Genesis 9 - James Nisbet's Church Pulpit Commentary

Bible Comments
  • Genesis 9:8,9 open_in_new

    THE NOAHIC COVENANT

    ‘And God spake unto Noah, and to his sons with him, saying, And I, behold, I establish my covenant with you, and with your seed after you.’

    Genesis 9:8-9

    To understand this covenant, consider what thoughts would have been likely to grow up in the minds of Noah’s children after the Flood. Would they not have been something of this kind? ‘God does not love men. He has drowned all but us, and we are men of like passions with the world that perished; may we not expect the like ruin at any moment? Then what use to plough and sow, and build and plant, and work for those who shall come after us? Let us eat and drink, for to-morrow we die.’
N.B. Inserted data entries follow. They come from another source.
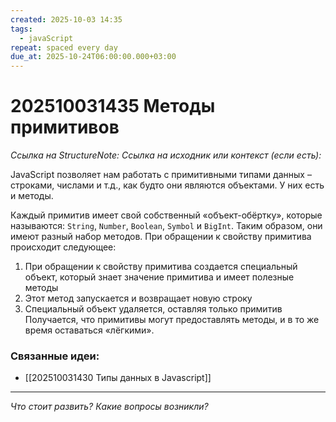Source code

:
```yaml
---
created: 2025-10-03 14:35
tags:
  - javaScript
repeat: spaced every day
due_at: 2025-10-24T06:00:00.000+03:00
---
```

# 202510031435 Методы примитивов

*Ссылка на StructureNote:*
*Ссылка на исходник или контекст (если есть):*

JavaScript позволяет нам работать с примитивными типами данных – строками, числами и т.д., как будто они являются объектами. У них есть и методы.

Каждый примитив имеет свой собственный «объект-обёртку», которые называются: `String`, `Number`, `Boolean`, `Symbol` и `BigInt`. Таким образом, они имеют разный набор методов. При обращении к свойству примитива происходит следующее:

1) При обращении к свойству примитива создается специальный объект, который знает значение примитива и имеет полезные методы
2) Этот метод запускается и возвращает новую строку
3) Специальный объект удаляется, оставляя только примитив
Получается, что примитивы могут предоставлять методы, и в то же время оставаться «лёгкими».

### Связанные идеи:

* [[202510031430 Типы данных в Javascript]]

---

*Что стоит развить? Какие вопросы возникли?*
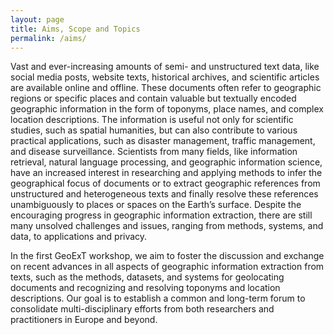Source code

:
 ```yaml
---
layout: page
title: Aims, Scope and Topics
permalink: /aims/
---
```


Vast and ever-increasing amounts of semi- and unstructured text data, like social media posts, website texts, historical archives, 
and scientific articles are available online and offline. These documents often refer to geographic regions or specific places 
and contain valuable but textually encoded geographic information in the form of toponyms, place names, and complex location descriptions. 
The information is useful not only for scientific studies, such as spatial humanities, but can also contribute to various practical applications, 
such as disaster management, traffic management, and disease surveillance. Scientists from many fields, like information retrieval, 
natural language processing, and geographic information science, have an increased interest in researching and applying methods to 
infer the geographical focus of documents or to extract geographic references from unstructured and heterogeneous texts and finally resolve 
these references unambiguously to places or spaces on the Earth’s surface. Despite the encouraging progress in geographic information extraction, 
there are still many unsolved challenges and issues, ranging from methods, systems, and data, to applications and privacy. 

In the first GeoExT workshop, we aim to foster the discussion and exchange on recent advances in all aspects of geographic information extraction 
from texts, such as the methods, datasets, and systems for geolocating documents and recognizing and resolving toponyms and location descriptions. 
Our goal is to establish a common and long-term forum to consolidate multi-disciplinary efforts from both researchers and practitioners in Europe and beyond.

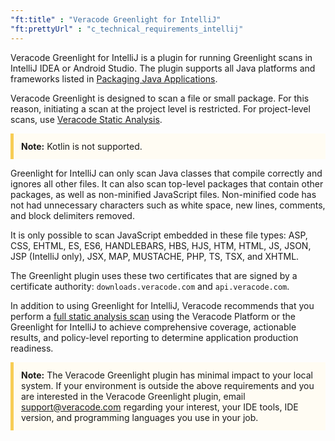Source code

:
 ```yaml
---
"ft:title" : "Veracode Greenlight for IntelliJ"
"ft:prettyUrl" : "c_technical_requirements_intellij"
---
```

Veracode Greenlight for IntelliJ is a plugin for running Greenlight scans in IntelliJ IDEA or Android Studio. The plugin supports all Java platforms and frameworks listed in [Packaging Java Applications](https://docs.veracode.com/r/compilation_java).

Veracode Greenlight is designed to scan a file or small package. For this reason, initiating a scan at the project level is restricted. For project-level scans, use [Veracode Static Analysis](https://docs.veracode.com/r/c_static_overview).

<p style="background-color:#FFFCF3; padding: 12px; border-left: 5px solid #F7CD55;"><b>Note:</b> Kotlin is not supported.</p>

Greenlight for IntelliJ can only scan Java classes that compile correctly and ignores all other files. It can also scan top-level packages that contain other packages, as well as non-minified JavaScript files. Non-minified code has not had unnecessary characters such as white space, new lines, comments, and block delimiters removed.

It is only possible to scan JavaScript embedded in these file types: ASP, CSS, EHTML, ES, ES6, HANDLEBARS, HBS, HJS, HTM, HTML, JS, JSON, JSP (IntelliJ only), JSX, MAP, MUSTACHE, PHP, TS, TSX, and XHTML.

The Greenlight plugin uses these two certificates that are signed by a certificate authority: `downloads.veracode.com` and `api.veracode.com`.

In addition to using Greenlight for IntelliJ, Veracode recommends that you perform a [full static analysis scan](https://docs.veracode.com/r/Requesting_a_Static_Scan) using the Veracode Platform or the Greenlight for IntelliJ to achieve comprehensive coverage, actionable results, and policy-level reporting to determine application production readiness.

<p style="background-color:#FFFCF3; padding: 12px; border-left: 5px solid #F7CD55;">
<b>Note:</b> The Veracode Greenlight plugin has minimal impact to your local system. If your environment is outside the above requirements and you are interested in the Veracode Greenlight plugin, email <a href="mailto: support@veracode.com">support@veracode.com</a> regarding your interest, your IDE tools, IDE version, and programming languages you use in your job.</p>
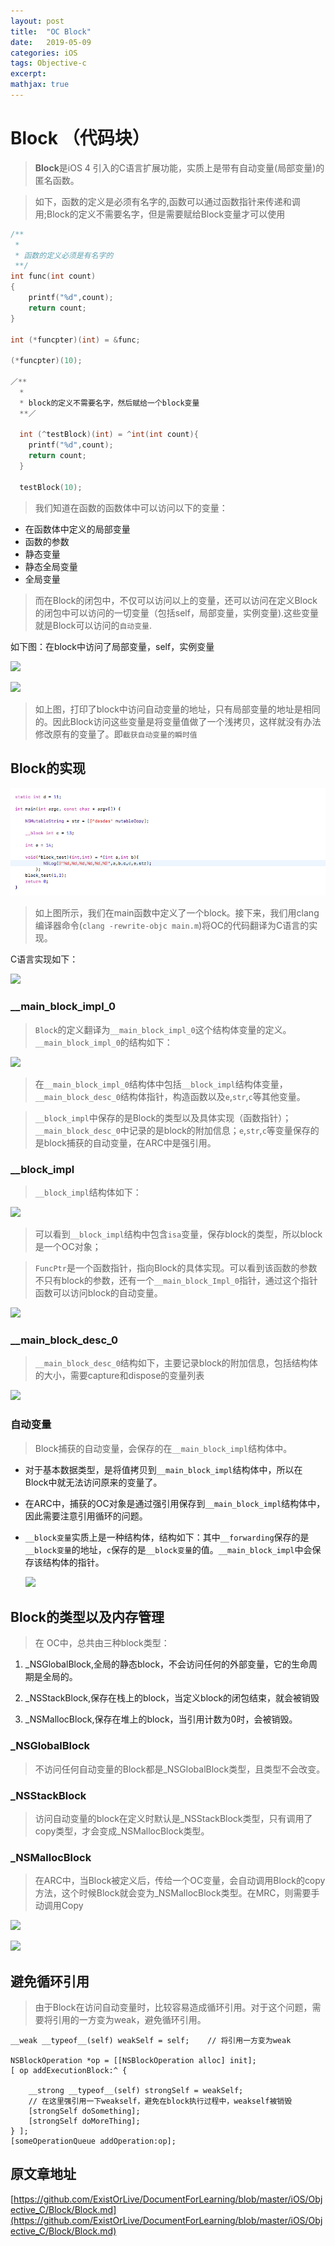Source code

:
 ```yaml
---
layout: post
title:  "OC Block"
date:   2019-05-09
categories: iOS
tags: Objective-c
excerpt: 
mathjax: true
---
```


# Block （代码块）

> **Block**是iOS 4 引入的C语言扩展功能，实质上是带有自动变量(局部变量)的匿名函数。

> 如下，函数的定义是必须有名字的,函数可以通过函数指针来传递和调用;Block的定义不需要名字，但是需要赋给Block变量才可以使用

```c
/**
 *
 * 函数的定义必须是有名字的
 **/
int func(int count)
{
    printf("%d",count);
    return count;
}

int (*funcpter)(int) = &func;

(*funcpter)(10);

／**
  *
  * block的定义不需要名字，然后赋给一个block变量
  **／

  int (^testBlock)(int) = ^int(int count){
    printf("%d",count);
    return count;
  }

  testBlock(10);


```

> 我们知道在函数的函数体中可以访问以下的变量：

- 在函数体中定义的局部变量 
- 函数的参数
- 静态变量
- 静态全局变量 
- 全局变量

> 而在Block的闭包中，不仅可以访问以上的变量，还可以访问在定义Block的闭包中可以访问的一切变量（包括self，局部变量，实例变量).这些变量就是Block可以访问的`自动变量`. 

如下图：在block中访问了局部变量，self，实例变量

![][1]

![][2]

> 如上图，打印了block中访问自动变量的地址，只有局部变量的地址是相同的。因此Block访问这些变量是将变量值做了一个浅拷贝，这样就没有办法修改原有的变量了。即`截获自动变量的瞬时值`

## Block的实现

![block_实现1][3]

> 如上图所示，我们在main函数中定义了一个block。接下来，我们用clang编译器命令(`clang -rewrite-objc main.m`)将OC的代码翻译为C语言的实现。

C语言实现如下：

![][4]

### __main_block_impl_0

> `Block`的定义翻译为`__main_block_impl_0`这个结构体变量的定义。`__main_block_impl_0`的结构如下：

![][5]

> 在`__main_block_impl_0`结构体中包括`__block_impl`结构体变量，`__main_block_desc_0`结构体指针，构造函数以及`e`,`str`,`c`等其他变量。

>`__block_impl`中保存的是Block的类型以及具体实现（函数指针）；`__main_block_desc_0`中记录的是block的附加信息；`e`,`str`,`c`等变量保存的是block捕获的自动变量，在ARC中是强引用。

### __block_impl

> `__block_impl`结构体如下：

![][7]

> 可以看到`__block_impl`结构中包含`isa`变量，保存block的类型，所以block是一个OC对象；

>`FuncPtr`是一个函数指针，指向Block的具体实现。可以看到该函数的参数不只有block的参数，还有一个`__main_block_Impl_0`指针，通过这个指针函数可以访问block的自动变量。

![][6]

### __main_block_desc_0

> `__main_block_desc_0`结构如下，主要记录block的附加信息，包括结构体的大小，需要capture和dispose的变量列表

![][8]

### 自动变量

> Block捕获的自动变量，会保存的在`__main_block_impl`结构体中。

- 对于基本数据类型，是将值拷贝到`__main_block_impl`结构体中，所以在Block中就无法访问原来的变量了。

- 在ARC中，捕获的OC对象是通过强引用保存到`__main_block_impl`结构体中，因此需要注意引用循环的问题。

- `__block变量`实质上是一种结构体，结构如下：其中`__forwarding`保存的是`__block变量`的地址，`c`保存的是`__block变量`的值。`__main_block_impl`中会保存该结构体的指针。

   ![][9]


## Block的类型以及内存管理

> 在 OC中，总共由三种block类型：

1. _NSGlobalBlock,全局的静态block，不会访问任何的外部变量，它的生命周期是全局的。

2. _NSStackBlock,保存在栈上的block，当定义block的闭包结束，就会被销毁

3. _NSMallocBlock,保存在堆上的block，当引用计数为0时，会被销毁。

### _NSGlobalBlock

> 不访问任何自动变量的Block都是_NSGlobalBlock类型，且类型不会改变。

### _NSStackBlock

> 访问自动变量的block在定义时默认是_NSStackBlock类型，只有调用了copy类型，才会变成_NSMallocBlock类型。

### _NSMallocBlock

> 在ARC中，当Block被定义后，传给一个OC变量，会自动调用Block的copy方法，这个时候Block就会变为_NSMallocBlock类型。在MRC，则需要手动调用Copy

![][10]

![][11]

## 避免循环引用

> 由于Block在访问自动变量时，比较容易造成循环引用。对于这个问题，需要将引用的一方变为weak，避免循环引用。

```objc
__weak __typeof__(self) weakSelf = self;    // 将引用一方变为weak

NSBlockOperation *op = [[NSBlockOperation alloc] init];
[ op addExecutionBlock:^ {

    __strong __typeof__(self) strongSelf = weakSelf;
    // 在这里强引用一下weakself，避免在block执行过程中，weakself被销毁
    [strongSelf doSomething];
    [strongSelf doMoreThing];
} ];
[someOperationQueue addOperation:op];

```

## 原文章地址

[https://github.com/ExistOrLive/DocumentForLearning/blob/master/iOS/Objective_C/Block/Block.md](https://github.com/ExistOrLive/DocumentForLearning/blob/master/iOS/Objective_C/Block/Block.md)





[1]:/public/pageImage/Objective_c/Block/test.png
[2]:/public/pageImage/Objective_c/Block/result.png
[3]:/public/pageImage/Objective_c/Block/block_实现1.png
[4]:/public/pageImage/Objective_c/Block/block_实现2.png
[5]:/public/pageImage/Objective_c/Block/block_实现3.png
[6]:/public/pageImage/Objective_c/Block/block_实现4.png
[7]:/public/pageImage/Objective_c/Block/block_实现5.png
[8]:/public/pageImage/Objective_c/Block/block_实现6.png
[9]:/public/pageImage/Objective_c/Block/block_实现7.png
[10]:/public/pageImage/Objective_c/Block/Block的类型以及内存管理1.png
[11]:/public/pageImage/Objective_c/Block/Block的类型以及内存管理2.png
    I. The covenant God made with Noah was intended to remedy every one of the temptations into which Noah’s children’s children would have been certain to fall, and into which so many of them did fall.—They might have become reckless from fear of a flood at any moment. God promises them, and confirms it with the sign of the rainbow, never again to destroy the earth by water. They would have been likely to take to praying to the rain and thunder, the sun and the stars. God declares in this covenant that it is He alone who sends the rain and thunder, that He brings the clouds over the earth, that He rules the great awful world; that men are to look up and believe in God as a loving and thinking Person, who has a will of His own, and that a faithful and true and loving and merciful will; that their lives and safety depend not on blind chance or the stern necessity of certain laws of nature, but on the covenant of an almighty and all-loving Person.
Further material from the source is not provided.